DATA RECORDS |
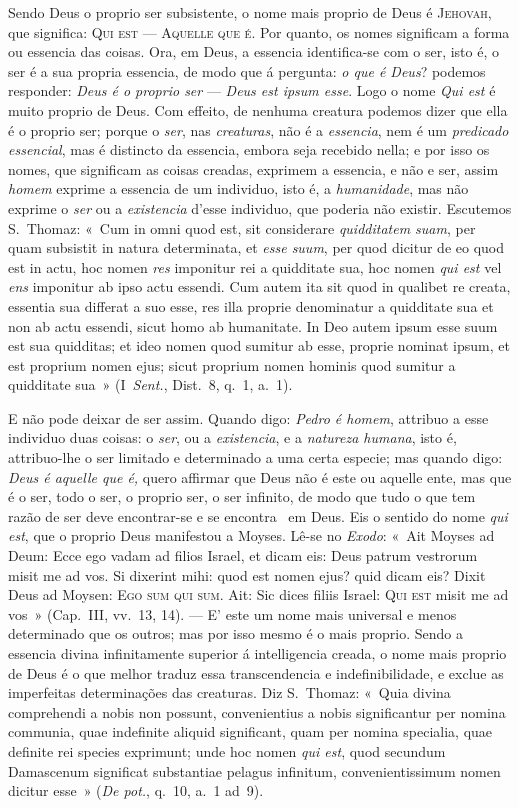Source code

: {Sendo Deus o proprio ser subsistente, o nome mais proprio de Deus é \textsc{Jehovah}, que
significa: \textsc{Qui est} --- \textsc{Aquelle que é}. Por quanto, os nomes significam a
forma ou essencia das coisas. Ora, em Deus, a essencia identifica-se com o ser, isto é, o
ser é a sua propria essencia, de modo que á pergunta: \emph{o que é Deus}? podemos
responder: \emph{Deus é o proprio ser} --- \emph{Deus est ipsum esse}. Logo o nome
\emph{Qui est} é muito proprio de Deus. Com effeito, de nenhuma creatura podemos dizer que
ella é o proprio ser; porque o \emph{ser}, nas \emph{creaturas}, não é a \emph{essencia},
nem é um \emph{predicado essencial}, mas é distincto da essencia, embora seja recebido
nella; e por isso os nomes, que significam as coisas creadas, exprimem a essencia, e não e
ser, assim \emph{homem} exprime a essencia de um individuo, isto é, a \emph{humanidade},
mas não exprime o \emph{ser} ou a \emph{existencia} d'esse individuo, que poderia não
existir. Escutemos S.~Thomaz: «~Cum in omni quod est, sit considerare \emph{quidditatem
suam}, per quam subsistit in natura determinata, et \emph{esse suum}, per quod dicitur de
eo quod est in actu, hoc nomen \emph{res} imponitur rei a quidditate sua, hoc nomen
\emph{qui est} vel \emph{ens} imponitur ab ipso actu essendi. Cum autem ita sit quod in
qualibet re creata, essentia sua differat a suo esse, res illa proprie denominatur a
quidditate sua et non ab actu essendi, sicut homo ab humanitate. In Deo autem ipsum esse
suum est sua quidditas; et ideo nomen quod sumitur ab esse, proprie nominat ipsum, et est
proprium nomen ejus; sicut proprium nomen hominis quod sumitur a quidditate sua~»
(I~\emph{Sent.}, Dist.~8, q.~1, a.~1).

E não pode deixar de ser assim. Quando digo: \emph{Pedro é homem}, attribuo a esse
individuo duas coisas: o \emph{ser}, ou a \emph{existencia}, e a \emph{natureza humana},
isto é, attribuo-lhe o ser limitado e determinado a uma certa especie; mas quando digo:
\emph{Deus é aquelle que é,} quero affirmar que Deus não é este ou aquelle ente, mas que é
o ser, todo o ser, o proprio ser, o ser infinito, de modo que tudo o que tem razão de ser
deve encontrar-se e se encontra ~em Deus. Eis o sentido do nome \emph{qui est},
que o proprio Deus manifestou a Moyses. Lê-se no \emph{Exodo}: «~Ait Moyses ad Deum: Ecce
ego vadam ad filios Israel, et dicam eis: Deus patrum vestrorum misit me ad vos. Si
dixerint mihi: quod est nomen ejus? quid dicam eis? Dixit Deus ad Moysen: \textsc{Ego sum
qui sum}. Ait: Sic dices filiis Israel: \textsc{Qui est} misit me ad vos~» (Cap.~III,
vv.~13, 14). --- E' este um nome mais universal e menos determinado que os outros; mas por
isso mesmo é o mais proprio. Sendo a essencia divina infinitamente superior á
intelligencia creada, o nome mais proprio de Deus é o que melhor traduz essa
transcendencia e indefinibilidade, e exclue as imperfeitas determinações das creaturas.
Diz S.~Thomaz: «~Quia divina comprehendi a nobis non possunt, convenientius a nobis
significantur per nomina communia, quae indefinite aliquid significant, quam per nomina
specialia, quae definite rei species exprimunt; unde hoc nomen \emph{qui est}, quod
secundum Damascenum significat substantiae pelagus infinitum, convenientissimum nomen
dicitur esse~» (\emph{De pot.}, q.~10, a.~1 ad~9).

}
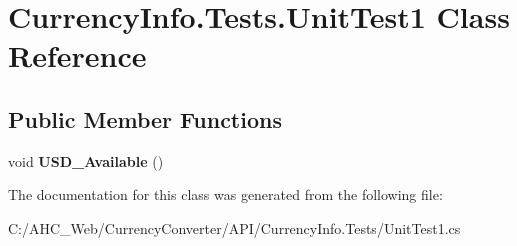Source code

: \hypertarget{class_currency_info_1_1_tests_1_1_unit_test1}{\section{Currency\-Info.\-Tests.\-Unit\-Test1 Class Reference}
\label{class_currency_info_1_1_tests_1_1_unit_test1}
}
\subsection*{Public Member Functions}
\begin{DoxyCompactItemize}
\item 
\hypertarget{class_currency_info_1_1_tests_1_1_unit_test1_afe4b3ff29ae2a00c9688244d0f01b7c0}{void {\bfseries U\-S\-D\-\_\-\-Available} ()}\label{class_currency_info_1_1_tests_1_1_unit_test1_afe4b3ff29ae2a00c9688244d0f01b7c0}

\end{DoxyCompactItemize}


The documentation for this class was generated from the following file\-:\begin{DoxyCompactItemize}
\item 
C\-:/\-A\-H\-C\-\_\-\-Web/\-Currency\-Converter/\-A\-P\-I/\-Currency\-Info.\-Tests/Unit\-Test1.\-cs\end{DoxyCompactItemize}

==

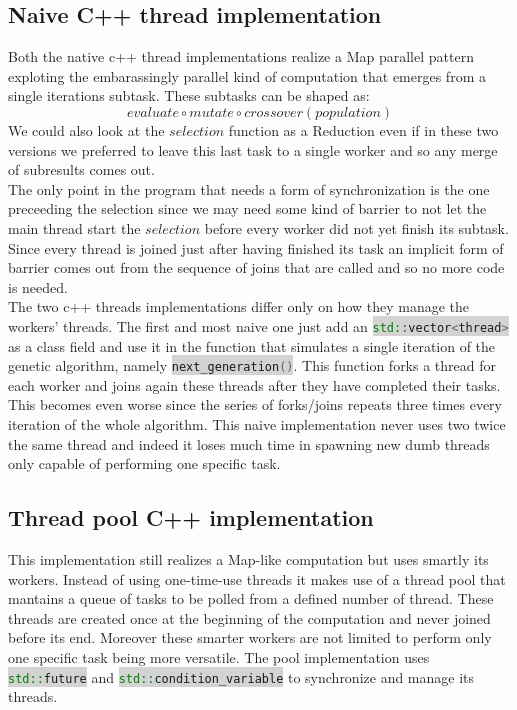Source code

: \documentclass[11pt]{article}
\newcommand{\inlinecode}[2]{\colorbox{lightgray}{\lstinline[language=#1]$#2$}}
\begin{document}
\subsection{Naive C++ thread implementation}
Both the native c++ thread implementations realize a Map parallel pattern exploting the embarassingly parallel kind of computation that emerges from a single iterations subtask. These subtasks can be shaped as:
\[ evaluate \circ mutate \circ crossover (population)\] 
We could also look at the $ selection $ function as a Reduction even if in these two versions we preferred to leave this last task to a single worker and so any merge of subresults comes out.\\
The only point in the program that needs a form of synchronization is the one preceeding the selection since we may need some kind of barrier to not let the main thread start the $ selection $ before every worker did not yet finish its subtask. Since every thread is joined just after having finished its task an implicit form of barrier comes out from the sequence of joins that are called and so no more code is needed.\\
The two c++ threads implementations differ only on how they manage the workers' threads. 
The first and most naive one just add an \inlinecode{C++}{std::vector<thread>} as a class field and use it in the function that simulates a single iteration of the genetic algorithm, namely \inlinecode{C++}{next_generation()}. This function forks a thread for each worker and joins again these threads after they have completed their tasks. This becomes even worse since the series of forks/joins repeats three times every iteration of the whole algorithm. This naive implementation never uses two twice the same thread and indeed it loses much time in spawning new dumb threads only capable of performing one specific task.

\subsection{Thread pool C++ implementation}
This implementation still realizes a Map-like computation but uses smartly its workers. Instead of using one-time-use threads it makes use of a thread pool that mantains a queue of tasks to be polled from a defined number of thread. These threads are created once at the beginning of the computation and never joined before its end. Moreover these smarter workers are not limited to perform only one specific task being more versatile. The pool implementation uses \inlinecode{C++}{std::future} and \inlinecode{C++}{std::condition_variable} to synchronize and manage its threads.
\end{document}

TASK GOAL | Out of the data above, transcribe exactly and only the lines starting with the line that has "E não pode deixar" and going on through the line that has "individuo duas coisas: o", both included.

EXERCISE RESULT |
E não pode deixar de ser assim. Quando digo: \emph{Pedro é homem}, attribuo a esse
individuo duas coisas: o \emph{ser}, ou a \emph{existencia}, e a \emph{natureza humana},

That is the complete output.